The Kings came into this postseason as the NHL’s dark-horse contender and have continued to play inspired hockey throughout the playoffs. Riding the hot streak of Jonathan Quick has been the biggest reason so far.
If Los Angeles wants to end this series now and take their Stanley Cup home, they must end the Devils comeback hopes before they get started. This is how the Kings will beat New Jersey in Game 5.
Push the Pace
The reason the Kings lost Game 4 in the first place was because they fell into New Jersey’s defensive trap system. With no pressure, the Devils played their style of capitalizing on mistakes while staying sure in their own end.
For Los Angeles to get back to their winning ways one final time, they need to use their young legs to push the offensive tempo. They need more bodies in the Devils' zone buzzing around Martin Brodeur, causing screens and deflections.
With the New Jersey goaltender playing elite hockey (2.04 goals against average, .921 save percentage this postseason), the Kings must be the ones to to capitalize on mistakes and pushing the tempo.
Stopping Ilya Kovalchuk
In these playoffs, when Devils forward Ilya Kovalchuk scores at least one point, New Jersey is 12-1. For the Kings, the key to a win will be keeping the star sniper off the score sheet.
Ilya Kovalchuk has been the thermostat for the rest of the offense, and he will be the gauge used to determine if they will be able to get their offensive groove going against LA on Saturday.
While it’s clear that the Kings will throw everything they have at the All-Star sniper, it’s up to his teammates to carry the team to another game. The Devils will be fighting hard, but Los Angeles will have their number.
Protect Jonathan Quick
The Kings' Stanley Cup chances begin and end in the net with Jonathan Quick. Priority No. 1 is to be defensively sound in front of the star goalie and allow him to do his job.

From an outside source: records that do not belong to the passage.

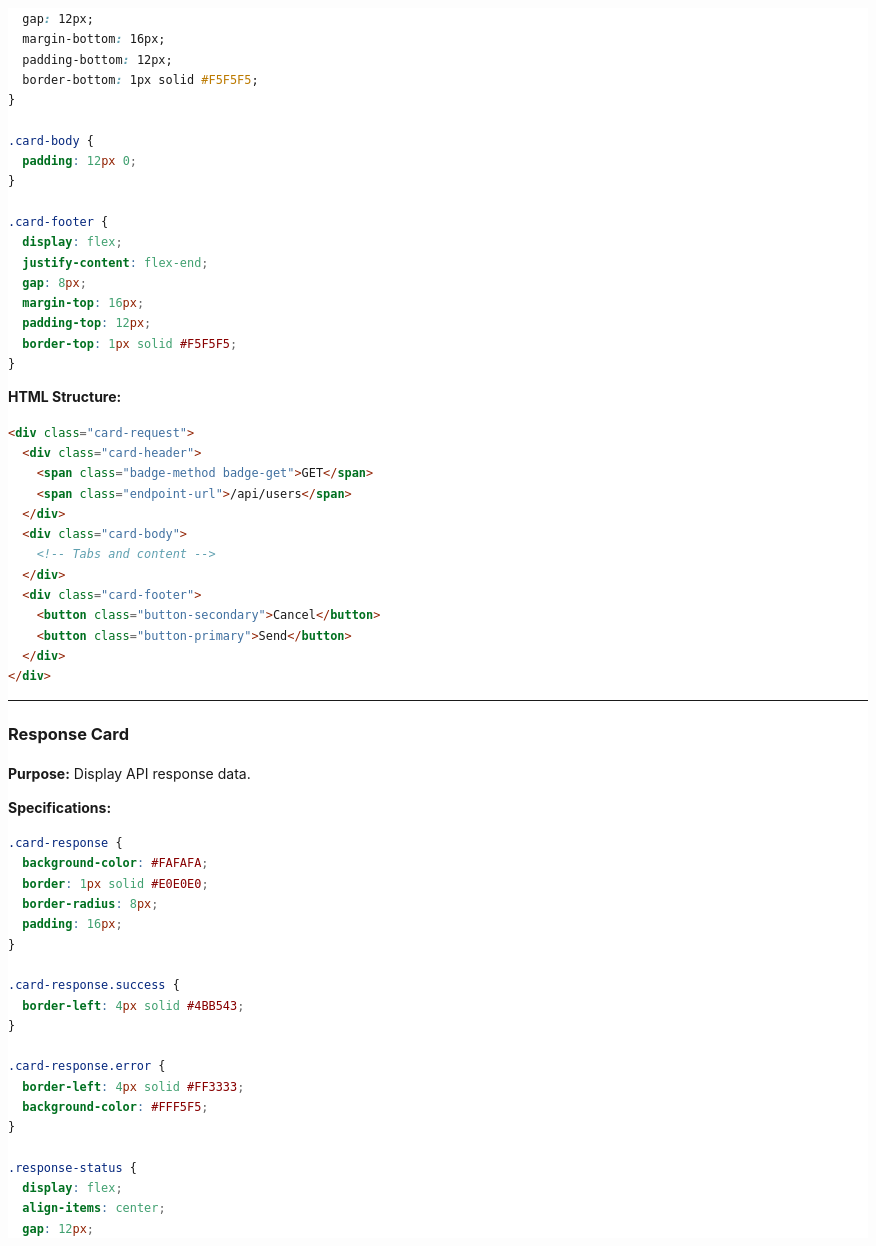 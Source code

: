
 ```css
  gap: 12px;
  margin-bottom: 16px;
  padding-bottom: 12px;
  border-bottom: 1px solid #F5F5F5;
}

.card-body {
  padding: 12px 0;
}

.card-footer {
  display: flex;
  justify-content: flex-end;
  gap: 8px;
  margin-top: 16px;
  padding-top: 12px;
  border-top: 1px solid #F5F5F5;
}
```

**HTML Structure:**
```html
<div class="card-request">
  <div class="card-header">
    <span class="badge-method badge-get">GET</span>
    <span class="endpoint-url">/api/users</span>
  </div>
  <div class="card-body">
    <!-- Tabs and content -->
  </div>
  <div class="card-footer">
    <button class="button-secondary">Cancel</button>
    <button class="button-primary">Send</button>
  </div>
</div>
```

---

### Response Card

**Purpose:** Display API response data.

**Specifications:**
```css
.card-response {
  background-color: #FAFAFA;
  border: 1px solid #E0E0E0;
  border-radius: 8px;
  padding: 16px;
}

.card-response.success {
  border-left: 4px solid #4BB543;
}

.card-response.error {
  border-left: 4px solid #FF3333;
  background-color: #FFF5F5;
}

.response-status {
  display: flex;
  align-items: center;
  gap: 12px;
```
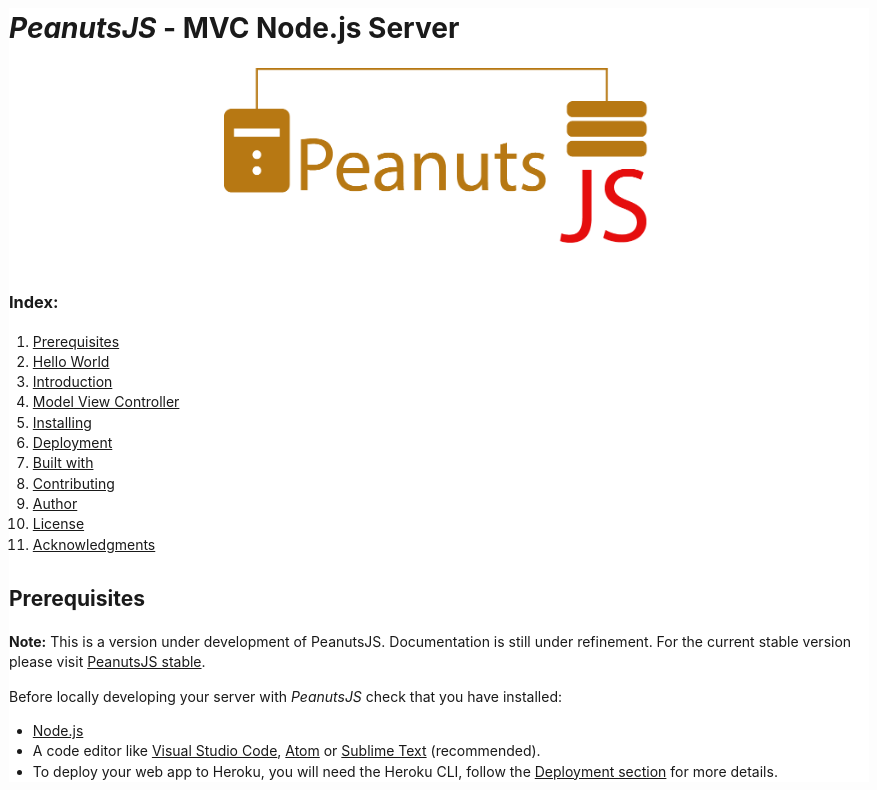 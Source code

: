 # *PeanutsJS* - MVC Node.js Server

<img src="./04-doc/PeanutsJS_logo.png" style="width: 50%; display: block; margin-left: auto; margin-right: auto;">

### Index: 

1. [Prerequisites](#prerequisites)
1. [Hello World](#hello-world-getting-started)
1. [Introduction](#introduction)
1. [Model View Controller](#model-view-controller)
1. [Installing](#installing)
1. [Deployment](#deployment)
1. [Built with](#built-with)
1. [Contributing](#contributing)
1. [Author](#author)
1. [License](#license)
1. [Acknowledgments](#acknowledgments)

## Prerequisites

**Note:** This is a version under development of PeanutsJS. Documentation is still under refinement. For the current stable version please visit [PeanutsJS stable](https://github.com/alorozco22/peanutsjs-stable).

Before locally developing your server with *PeanutsJS* check that you have installed:

* [Node.js](https://nodejs.org/)
* A code editor like [Visual Studio Code](https://code.visualstudio.com/), [Atom](https://atom.io/) or [Sublime Text](https://www.sublimetext.com/) (recommended).
* To deploy your web app to Heroku, you will need the Heroku CLI, follow the [Deployment section](#deployment) for more details.
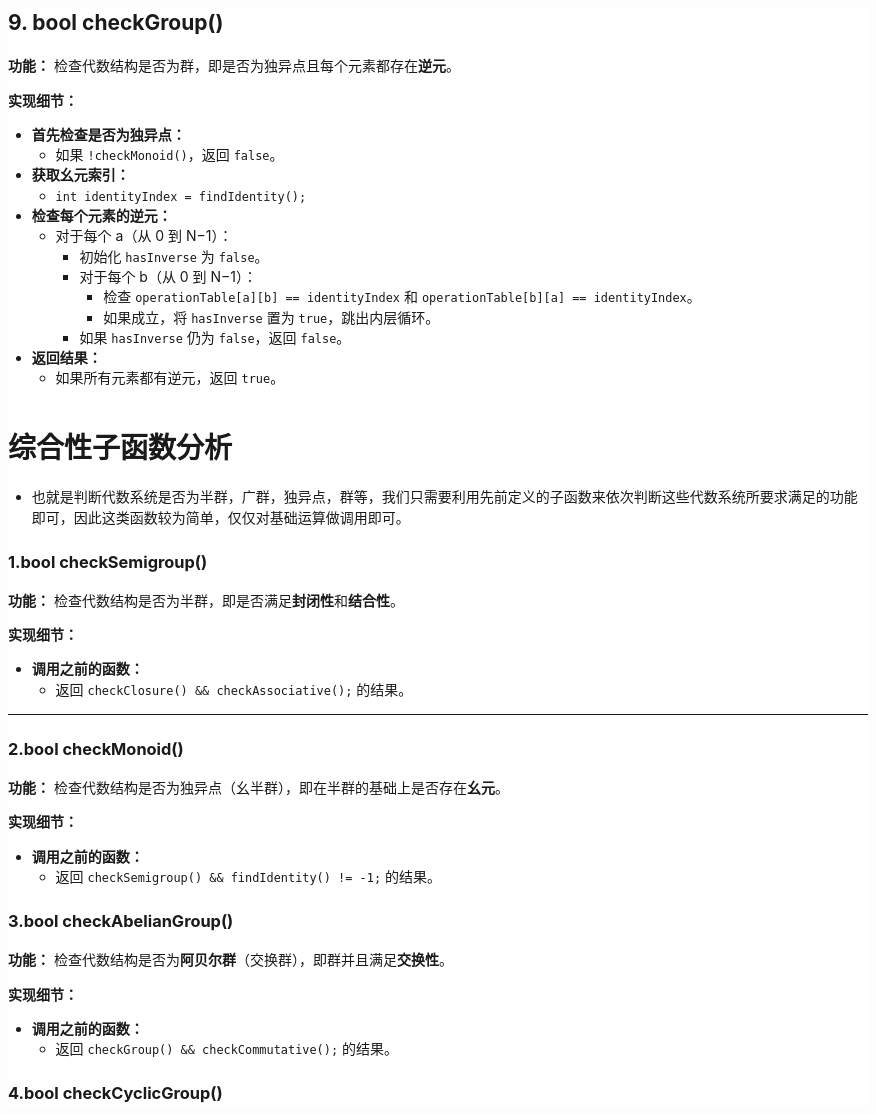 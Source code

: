 ## 9. bool checkGroup()

**功能：** 检查代数结构是否为群，即是否为独异点且每个元素都存在**逆元**。

**实现细节：**

- **首先检查是否为独异点：**
    - 如果 `!checkMonoid()`，返回 `false`。
- **获取幺元索引：**
    - `int identityIndex = findIdentity();`
- **检查每个元素的逆元：**
    - 对于每个 a（从 0 到 N−1）：
        - 初始化 `hasInverse` 为 `false`。
        - 对于每个 b（从 0 到 N−1）：
            - 检查 `operationTable[a][b] == identityIndex` 和 `operationTable[b][a] == identityIndex`。
            - 如果成立，将 `hasInverse` 置为 `true`，跳出内层循环。
        - 如果 `hasInverse` 仍为 `false`，返回 `false`。
- **返回结果：**
    - 如果所有元素都有逆元，返回 `true`。

# 综合性子函数分析

- 也就是判断代数系统是否为半群，广群，独异点，群等，我们只需要利用先前定义的子函数来依次判断这些代数系统所要求满足的功能即可，因此这类函数较为简单，仅仅对基础运算做调用即可。

### 1.bool checkSemigroup()

**功能：** 检查代数结构是否为半群，即是否满足**封闭性**和**结合性**。

**实现细节：**

- **调用之前的函数：**
    - 返回 `checkClosure() && checkAssociative();` 的结果。

---

### 2.bool checkMonoid()

**功能：** 检查代数结构是否为独异点（幺半群），即在半群的基础上是否存在**幺元**。

**实现细节：**

- **调用之前的函数：**
    - 返回 `checkSemigroup() && findIdentity() != -1;` 的结果。

### 3.bool checkAbelianGroup()

**功能：** 检查代数结构是否为**阿贝尔群**（交换群），即群并且满足**交换性**。

**实现细节：**

- **调用之前的函数：**
    - 返回 `checkGroup() && checkCommutative();` 的结果。

### 4.bool checkCyclicGroup()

With an unreal 1.39 goals against average and a save percentage of .948 percent, one could make the argument that Quick is having the greatest goaltending postseason in NHL history.
If Quick and the Kings defense can button down for one more game, there is no way the limited skill and depth of the Devils can force this series to Game 6. Los Angeles ends the series in just five games.